Today, 70% of trade promotions do not generate a positive ROI and it’s not clear whether this is due to an improper design of the promotion or the actual execution itself. Video recognition and analysis provides CPG companies with the insight to properly assess the design of the trade promotion by providing conversion insights. Remember, trade promotions are the second largest line item in a CPG’s P&L, falling only behind Cost of Goods Sold, so it represents a huge expenditure to businesses and a huge opportunity for optimization.
How can this technology provide consumer goods companies and retailers with a competitive advantage?
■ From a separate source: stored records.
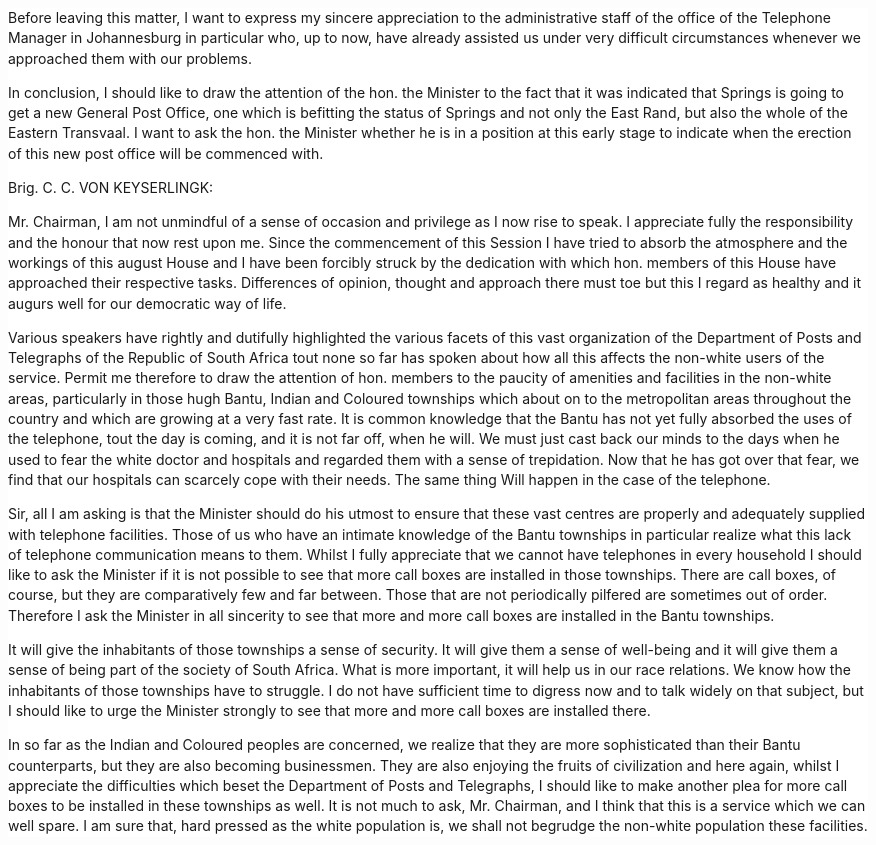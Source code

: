 <p>Before leaving this matter, I want to express my sincere appreciation to the administrative staff of the office of the Telephone Manager in Johannesburg in particular who, up to now, have already assisted us under very difficult circumstances whenever we approached them with our problems.</p>

<p>In conclusion, I should like to draw the attention of the hon. the Minister to the fact that it was indicated that Springs is going to <span class="col_1481-1482" refersTo="page_0755"/>get a new General Post Office, one which is befitting the status of Springs and not only the East Rand, but also the whole of the Eastern Transvaal. I want to ask the hon. the Minister whether he is in a position at this early stage to indicate when the erection of this new post office will be commenced with.</p>

</speech>

<speech by="#von_keyserlingk">

<from>Brig. <person refersTo="hansard_za">C. C. VON KEYSERLINGK</person>:</from>

<p>Mr. Chairman, I am not unmindful of a sense of occasion and privilege as I now rise to speak. I appreciate fully the responsibility and the honour that now rest upon me. Since the commencement of this Session I have tried to absorb the atmosphere and the workings of this august House and I have been forcibly struck by the dedication with which hon. members of this House have approached their respective tasks. Differences of opinion, thought and approach there must toe but this I regard as healthy and it augurs well for our democratic way of life.</p>

<p>Various speakers have rightly and dutifully highlighted the various facets of this vast organization of the Department of Posts and Telegraphs of the Republic of South Africa tout none so far has spoken about how all this affects the non-white users of the service. Permit me therefore to draw the attention of hon. members to the paucity of amenities and facilities in the non-white areas, particularly in those hugh Bantu, Indian and Coloured townships which about on to the metropolitan areas throughout the country and which are growing at a very fast rate. It is common knowledge that the Bantu has not yet fully absorbed the uses of the telephone, tout the day is coming, and it is not far off, when he will. We must just cast back our minds to the days when he used to fear the white doctor and hospitals and regarded them with a sense of trepidation. Now that he has got over that fear, we find that our hospitals can scarcely cope with their needs. The same thing Will happen in the case of the telephone.</p>

<p>Sir, all I am asking is that the Minister should do his utmost to ensure that these vast centres are properly and adequately supplied with telephone facilities. Those of us who have an intimate knowledge of the Bantu townships in particular realize what this lack of telephone communication means to them. Whilst I fully appreciate that we cannot have telephones in every household I should like to ask the Minister if it is not possible to see that more call boxes are installed in those townships. There are call boxes, of course, but they are comparatively few and far between. Those that are not periodically pilfered are sometimes out of order. Therefore I ask the Minister in all sincerity to see that more and more call boxes are installed in the Bantu townships.</p>

<p>It will give the inhabitants of those townships a sense of security. It will give them a sense of well-being and it will give them a sense of being part of the society of South Africa. What is more important, it will help us in our race relations. We know how the inhabitants of those townships have to struggle. I do not have sufficient time to digress now and to talk widely on that subject, but I should like to urge the Minister strongly to see that more and more call boxes are installed there.</p>

<p>In so far as the Indian and Coloured peoples are concerned, we realize that they are more sophisticated than their Bantu counterparts, but they are also becoming businessmen. They are also enjoying the fruits of civilization and here again, whilst I appreciate the difficulties which beset the Department of Posts and Telegraphs, I should like to make another plea for more call boxes to be installed in these townships as well. It is not much to ask, Mr. Chairman, and I think that this is a service which we can well spare. I am sure that, hard pressed as the white population is, we shall not begrudge the non-white population these facilities.</p>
By knowing which marketing activities, merchandising strategies or supply chain models are meeting their purposes, and combining that with the ability to react quickly on underperforming strategies, CPGs and retailers can gain a tremendous competitive advantage. By understanding the seasonality of visits and footfall at a very detailed level – not only monthly or quarterly averages, but an actual read of each particular store, by time of day, including rush hour traffic, by day of the week, weekends, by day of the year and holidays – CPGs and retailers can finally understand shopping patterns like never before. They can assess whether the marketing spend, merchandiser focus, or supply chain models deployed properly match consumer behavior. Investment of resources can be focused on those initiatives where the greatest ROI is attainable.
Does video analysis provide any benefits to consumers?
Today’s consumers want shopping to be a positive, easy experience – getting products they need, when they need them. If you’re a customer and the product you’re looking for is not on the shelf, you’re going to do one of three things – either buy a different product, not make a purchase at all, or go to a different retailer – all of which can result in a missed revenue opportunity for CPG companies and retailers.
With a better understanding of customer traffic trends and conversion rates, companies can more accurately forecast the future and implement processes which are optimized to meet the demands of their customers, while concurrently enhancing the customer experience so when that same customer comes in looking for that particular product, it’s on the shelf right where it should be.
How do you see this technology advancing in the future?
This is truly an exciting time to be in offline retail and trade. The Internet of Things will optimize the way traditional brick and mortar retail is managed, providing the same capabilities to this channel that are available in the online world. Solutions in the brick and mortar world will provide a means to fully measure, understand and optimize in real time to the needs of the customers.
We’ve seen how understanding consumer behavior at the deepest of levels has led to the online success of Amazon. With superior analytics, the e-commerce giant understands their customers in ways that no offline retailer does. Now, they’re starting to apply this same philosophy to the offline channel with the launch of their Amazon Go store concept.
To compete with the likes of Amazon, traditional brick and mortar retailers will have to adapt and implement such technologies now. And so as not to be left out of the opportunity that this technological revolution provides, CPGs will have to react and adjust as well. Those who do it first will reap the benefits, while the followers may not be around, as they may quickly be overtaken by the online players who deploy their online capabilities to the offline world.
Thank you Maciej for taking the time to share your thoughts with us today.